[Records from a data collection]
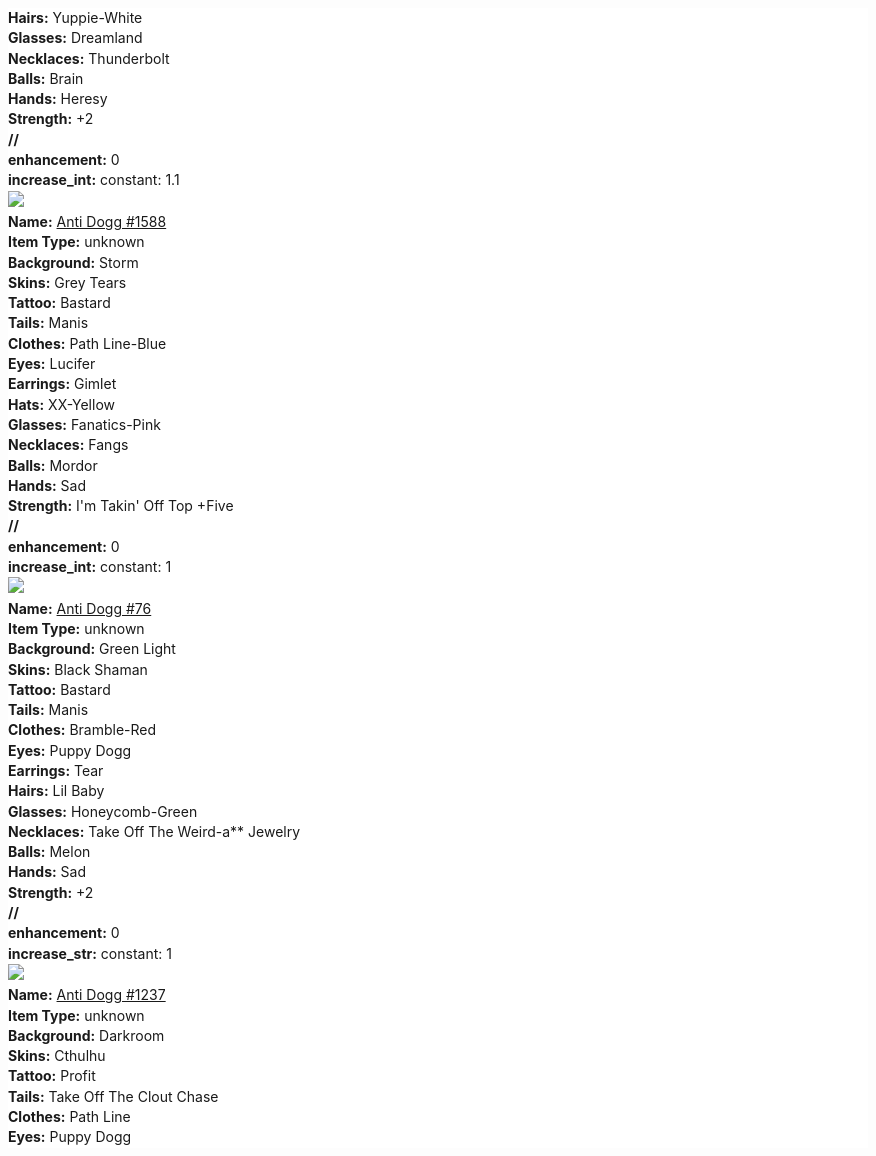 <div><strong>Hairs:</strong> Yuppie-White</div>
<div><strong>Glasses:</strong> Dreamland</div>
<div><strong>Necklaces:</strong> Thunderbolt</div>
<div><strong>Balls:</strong> Brain</div>
<div><strong>Hands:</strong> Heresy</div>
<div><strong>Strength:</strong> +2</div>
<div><strong>//</strong></div><div><strong>enhancement:</strong> 0</div>
<div><strong>increase_int:</strong> constant: 1.1</div>
</div>
<div class="item_thumbnail">
<a href="https://mintgarden.io/nfts/nft16zpcwxq8tdrjkppcqc2p22klyhqmhxtkfk36ezvkdu4js7397nks5szpae"><img loading="lazy" src="https://assets.mainnet.mintgarden.io/thumbnails/d457383e6276263e4ede4f2dc950fc5fe1002a54aa1f4362406c52ac787cb22c.webp"></a>
<div><strong>Name:</strong> <a href="https://mintgarden.io/nfts/nft16zpcwxq8tdrjkppcqc2p22klyhqmhxtkfk36ezvkdu4js7397nks5szpae">Anti Dogg #1588</a></div>
<div><strong>Item Type:</strong> unknown</div>
<div><strong>Background:</strong> Storm</div>
<div><strong>Skins:</strong> Grey Tears</div>
<div><strong>Tattoo:</strong> Bastard</div>
<div><strong>Tails:</strong> Manis</div>
<div><strong>Clothes:</strong> Path Line-Blue</div>
<div><strong>Eyes:</strong> Lucifer</div>
<div><strong>Earrings:</strong> Gimlet</div>
<div><strong>Hats:</strong> XX-Yellow</div>
<div><strong>Glasses:</strong> Fanatics-Pink</div>
<div><strong>Necklaces:</strong> Fangs</div>
<div><strong>Balls:</strong> Mordor</div>
<div><strong>Hands:</strong> Sad</div>
<div><strong>Strength:</strong> I'm Takin' Off Top +Five</div>
<div><strong>//</strong></div><div><strong>enhancement:</strong> 0</div>
<div><strong>increase_int:</strong> constant: 1</div>
</div>
<div class="item_thumbnail">
<a href="https://mintgarden.io/nfts/nft1dc0vf09k0h7ypfnhuzjav9la4ugpgrurhwfurwlds4zwy4styf8sn64gu2"><img loading="lazy" src="https://assets.mainnet.mintgarden.io/thumbnails/2dd6268c3c910b32c94224ffe68c8138fe739c4b08ced91dada12778458a9b6a.webp"></a>
<div><strong>Name:</strong> <a href="https://mintgarden.io/nfts/nft1dc0vf09k0h7ypfnhuzjav9la4ugpgrurhwfurwlds4zwy4styf8sn64gu2">Anti Dogg #76</a></div>
<div><strong>Item Type:</strong> unknown</div>
<div><strong>Background:</strong> Green Light</div>
<div><strong>Skins:</strong> Black Shaman</div>
<div><strong>Tattoo:</strong> Bastard</div>
<div><strong>Tails:</strong> Manis</div>
<div><strong>Clothes:</strong> Bramble-Red</div>
<div><strong>Eyes:</strong> Puppy Dogg</div>
<div><strong>Earrings:</strong> Tear</div>
<div><strong>Hairs:</strong> Lil Baby</div>
<div><strong>Glasses:</strong> Honeycomb-Green</div>
<div><strong>Necklaces:</strong> Take Off The Weird-a** Jewelry</div>
<div><strong>Balls:</strong> Melon</div>
<div><strong>Hands:</strong> Sad</div>
<div><strong>Strength:</strong> +2</div>
<div><strong>//</strong></div><div><strong>enhancement:</strong> 0</div>
<div><strong>increase_str:</strong> constant: 1</div>
</div>
<div class="item_thumbnail">
<a href="https://mintgarden.io/nfts/nft1m48ls56gc2wcy4ge2v77grzx6x7ydk885sek78jy325reu4csnvqq86gg9"><img loading="lazy" src="https://assets.mainnet.mintgarden.io/thumbnails/fb3358330bd6bf20974a989927c2a09e2864bad971c333771e74a5f5ab854bb6.webp"></a>
<div><strong>Name:</strong> <a href="https://mintgarden.io/nfts/nft1m48ls56gc2wcy4ge2v77grzx6x7ydk885sek78jy325reu4csnvqq86gg9">Anti Dogg #1237</a></div>
<div><strong>Item Type:</strong> unknown</div>
<div><strong>Background:</strong> Darkroom</div>
<div><strong>Skins:</strong> Cthulhu</div>
<div><strong>Tattoo:</strong> Profit</div>
<div><strong>Tails:</strong> Take Off The Clout Chase</div>
<div><strong>Clothes:</strong> Path Line</div>
<div><strong>Eyes:</strong> Puppy Dogg</div>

## TASK REQUIREMENTS
Lines holding the word "Name" are the answer; copy every one from the records above.

## TASK SOLUTION
<div><strong>Name:</strong> <a href="https://mintgarden.io/nfts/nft16zpcwxq8tdrjkppcqc2p22klyhqmhxtkfk36ezvkdu4js7397nks5szpae">Anti Dogg #1588</a></div>
<div><strong>Name:</strong> <a href="https://mintgarden.io/nfts/nft1dc0vf09k0h7ypfnhuzjav9la4ugpgrurhwfurwlds4zwy4styf8sn64gu2">Anti Dogg #76</a></div>
<div><strong>Name:</strong> <a href="https://mintgarden.io/nfts/nft1m48ls56gc2wcy4ge2v77grzx6x7ydk885sek78jy325reu4csnvqq86gg9">Anti Dogg #1237</a></div>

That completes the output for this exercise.